For large parts of the working year - in fact most days that end in a "y" - the job simply doesn't require it.

Like most men, however, I quite like the idea of the suit. It's hard not to in the current fashion climate, when even Topshop is selling its version of the Savile Row whistle and everyone from superstar DJs to superstar footballers is photographed wearing them at this or that superstar-studded event.

Turn on the telly, meanwhile, and it won't be long before you find a BBC Four documentary eulogising the garment. Open a magazine and you can read about its importance as a "classic piece" that every man should have in black, blue and grey. Turn to your DVD boxsets for relief and there's Don Draper in seasons one to five of Mad Men, all trouser creases and pocket squares.

But amid all this fetishisation of the two-piece (or three piece if you're a waistcoat man), we tend to forget one important fact: the suit is esssentially businesswear and its natural environment is not the roped-off VIP area of some club where the Cristal costs £600 a bottle, but the break-out area of some dreary open-plan office where the vending machine's permanently out of KitKats. You know the kind of place I mean because it's probably where you work.

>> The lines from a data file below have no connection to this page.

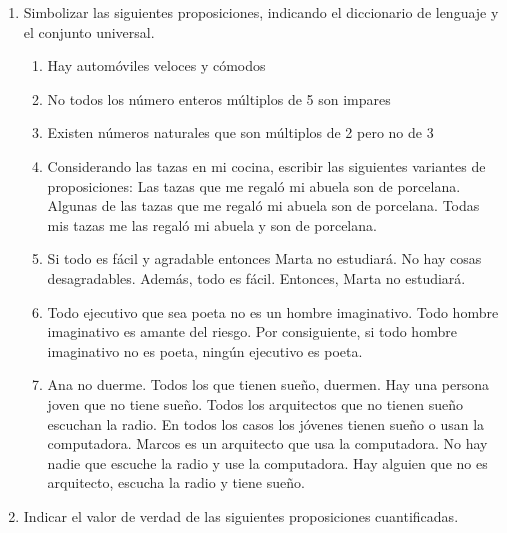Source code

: \documentclass[a4paper]{article}
\newcommand{\exercise}{\item}
\begin{document}
\begin{enumerate}[resume]
\begin{enumerate} [label=(\alph*)]
		\item El producto de dos números números racionales es racional. 
		\item Para cualquier número natural n se verifica que $n^2 - (n-1)^2 < 20$  o que  $n^2 - (n-1)^2 >50$.
		\item Dadas tres rectas no verticales $R_1$, $R_2$ y $R_3$. Si $R_1 \perp  R_2$ y $R_2 \perp  R_3$, entonces $R_1 \parallel  R_3$ o bien $R_1 \sim R_3$.
		\item Si $k>2$, la parábola $x^2+k.x+1$ no tiene raíces.
		\item Si $a.b < 0$ y $|a|>b>0$, la parábola $x^2+a$ tiene dos raíces reales.
	\end{enumerate}
	\exercise Simbolizar las siguientes proposiciones, indicando el diccionario de lenguaje y el conjunto universal.
	\begin{enumerate} [label=(\alph*)]
		\item Hay automóviles veloces y cómodos
		\item No todos los número enteros múltiplos de 5 son impares
		\item Existen números naturales que son múltiplos de 2 pero no de 3
		\item Considerando las tazas en mi cocina, escribir las siguientes variantes de proposiciones: Las tazas que me regaló mi abuela son de porcelana. Algunas de las tazas que me regaló mi abuela son de porcelana. Todas mis tazas me las regaló mi abuela y son de porcelana.
		\item Si todo es fácil y agradable entonces Marta no estudiará. No hay cosas desagradables. Además, todo es fácil. Entonces, Marta no estudiará.
		\item Todo ejecutivo que sea poeta no es un hombre imaginativo. Todo hombre imaginativo es amante del riesgo. Por consiguiente, si todo hombre imaginativo no es poeta, ningún ejecutivo es poeta.
		\item Ana no duerme. Todos los que tienen sueño, duermen. Hay una persona joven que no tiene sueño. Todos los 	arquitectos que no tienen sueño escuchan la radio. En todos los casos los jóvenes tienen sueño o usan la computadora. Marcos es un arquitecto que usa la computadora. No hay nadie que escuche la radio y use la computadora. Hay alguien que no es arquitecto, escucha la radio y tiene sueño.
	\end{enumerate}
	\exercise Indicar el valor de verdad de las siguientes proposiciones cuantificadas. 
	\begin{enumerate} [label=(\alph*)]

\end{enumerate}
\end{enumerate}
\end{document}
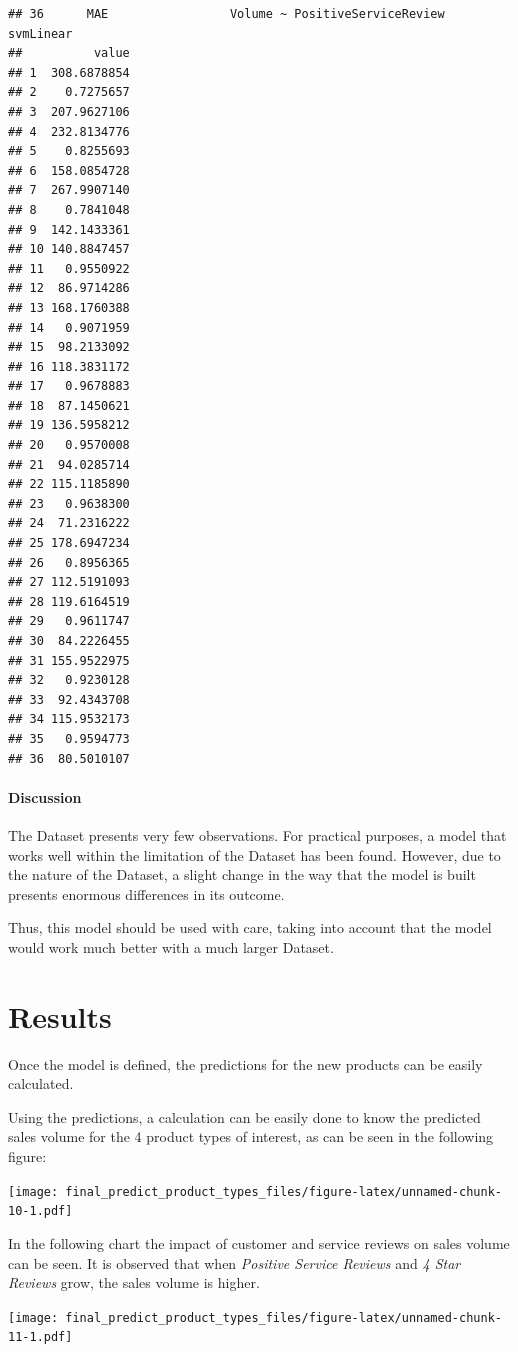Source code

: \documentclass[]{article}
\let\oldparagraph\paragraph
\renewcommand{\paragraph}[1]{\oldparagraph{#1}\mbox{}}
\begin{document}
\begin{verbatim}
## 36      MAE                 Volume ~ PositiveServiceReview svmLinear
##          value
## 1  308.6878854
## 2    0.7275657
## 3  207.9627106
## 4  232.8134776
## 5    0.8255693
## 6  158.0854728
## 7  267.9907140
## 8    0.7841048
## 9  142.1433361
## 10 140.8847457
## 11   0.9550922
## 12  86.9714286
## 13 168.1760388
## 14   0.9071959
## 15  98.2133092
## 16 118.3831172
## 17   0.9678883
## 18  87.1450621
## 19 136.5958212
## 20   0.9570008
## 21  94.0285714
## 22 115.1185890
## 23   0.9638300
## 24  71.2316222
## 25 178.6947234
## 26   0.8956365
## 27 112.5191093
## 28 119.6164519
## 29   0.9611747
## 30  84.2226455
## 31 155.9522975
## 32   0.9230128
## 33  92.4343708
## 34 115.9532173
## 35   0.9594773
## 36  80.5010107
\end{verbatim}

\hypertarget{discussion}{%
\paragraph{Discussion}\label{discussion}}

The Dataset presents very few observations. For practical purposes, a
model that works well within the limitation of the Dataset has been
found. However, due to the nature of the Dataset, a slight change in the
way that the model is built presents enormous differences in its
outcome.

Thus, this model should be used with care, taking into account that the
model would work much better with a much larger Dataset.

\hypertarget{results}{%
\section{Results}\label{results}}

Once the model is defined, the predictions for the new products can be
easily calculated.

Using the predictions, a calculation can be easily done to know the
predicted sales volume for the 4 product types of interest, as can be
seen in the following figure:

\texttt{[image: final\_predict\_product\_types\_files/figure-latex/unnamed-chunk-10-1.pdf]}

In the following chart the impact of customer and service reviews on
sales volume can be seen. It is observed that when \emph{Positive
Service Reviews} and \emph{4 Star Reviews} grow, the sales volume is
higher.

\texttt{[image: final\_predict\_product\_types\_files/figure-latex/unnamed-chunk-11-1.pdf]}
\end{document}
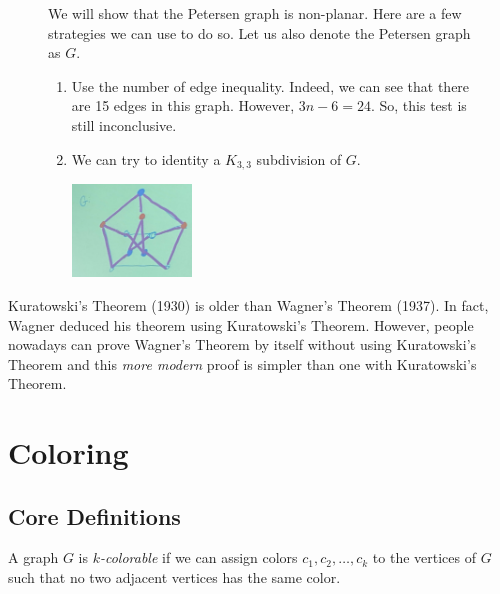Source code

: \begin{figure}[ht]
\begin{nexample}
  We will show that the Petersen graph is non-planar. Here are a
  few strategies we can use to do so. Let us also denote the
  Petersen graph as \(G\).
  \begin{enumerate}
    \item Use the number of edge inequality. Indeed, we can see
      that there are 15 edges in this graph. However, \(3n-6 =
      24\). So, this test is still inconclusive.

    \item We can try to identity a \(K_{3, 3}\) subdivision of
      \(G\). 
      \begin{center}
        \includegraphics[width=0.3\textwidth]{figures/l14/petersen-k33}
      \end{center}
  \end{enumerate}
\end{nexample}
\end{figure}

\begin{distraction}
  Kuratowski's Theorem (1930) is older than Wagner's Theorem
  (1937). In fact, Wagner deduced his theorem using Kuratowski's
  Theorem. However, people nowadays can prove Wagner's Theorem by
  itself without using Kuratowski's Theorem and this \textit{more
  modern} proof is simpler than one with Kuratowski's Theorem.
\end{distraction}

\chapter{Coloring}

\section{Core Definitions}

\begin{definition}[\(k\)-colorable]
  A graph \(G\) is \textit{\(k\)-colorable} if we can assign 
  colors \(c_1, c_2, \ldots, c_k\) to the vertices of \(G\) such
  that no two adjacent vertices has the same color.
\end{definition}

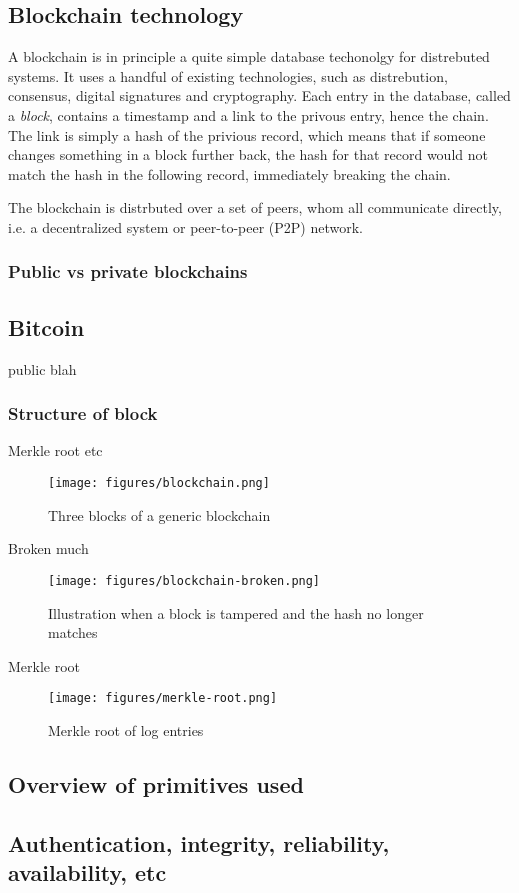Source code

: 

\subsection{Blockchain technology}

A blockchain is in principle a quite simple database techonolgy for
distrebuted systems. It uses a handful of existing technologies, such
as distrebution, consensus, digital signatures and cryptography.  Each
entry in the database, called a \textit{block}, contains a timestamp
and a link to the privous entry, hence the chain. The link is simply a
hash of the privious record, which means that if someone changes
something in a block further back, the hash for that record would not
match the hash in the following record, immediately breaking the
chain.

The blockchain is distrbuted over a set of peers, whom all communicate
directly, i.e. a decentralized system or peer-to-peer (P2P) network.


\subsubsection{Public vs private blockchains}

\subsection{Bitcoin}
public blah

\subsubsection{Structure of block}
Merkle root etc

\begin{figure}[ht]
  \centering
  \texttt{[image: figures/blockchain.png]}
  \caption{\label{fig:blockchain} Three blocks of a generic blockchain}
\end{figure}

Broken much

\begin{figure}[ht]
  \centering
  \texttt{[image: figures/blockchain-broken.png]}
  \caption{\label{fig:blockchain-broken} Illustration when a block is
    tampered and the hash no longer matches}
\end{figure}

Merkle root

\begin{figure}[ht]
  \centering
  \texttt{[image: figures/merkle-root.png]}
  \caption{\label{fig:merkle-root} Merkle root of log entries}
\end{figure}

\subsection{Overview of primitives used}

\subsection{Authentication, integrity, reliability, availability, etc}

It's human nature, I think, to wear clothes which are appropriate to your surroundings. So if you work in a dull, shapeless, brown office block, it's perfectly reasonable to cut your cloth accordingly. In fact it would be quite unreasonable to wear a suit like the one actor Eddie Redmayne wore to pick up his GQ Man of the Year award recently - a Gucci number in the sort of check pattern the missus would describe as "shouty". Sure it's nice, but not for the office.

Perversely, the stuff known by menswear designers as "workwear" is equally useless for the office. It's mostly an expensive facsimile of the utilitarian jackets, trousers and overalls worn by British railway workers and French lorry drivers in the forties and fifties. Stick "worker jacket" into Google and among the top hits will be versions by Margaret Howell (£275) and Barbour (£229). Add a flat cap and a fisherman's sweater and you have the full "workwear" look, but I ask you: for what "work" is that the appropriate "wear"? I can think of Downton Abbey extra and web designer, but after that I'm stumped.

So there are suits and there are suits, it seems. And like it or not, real workwear for most men is a thing with a saggy seat and shiny elbows that was bought in M&S the year Gareth Bale was born. Checks? Not in our dreary open-plan office. Not in a day ending in a "y".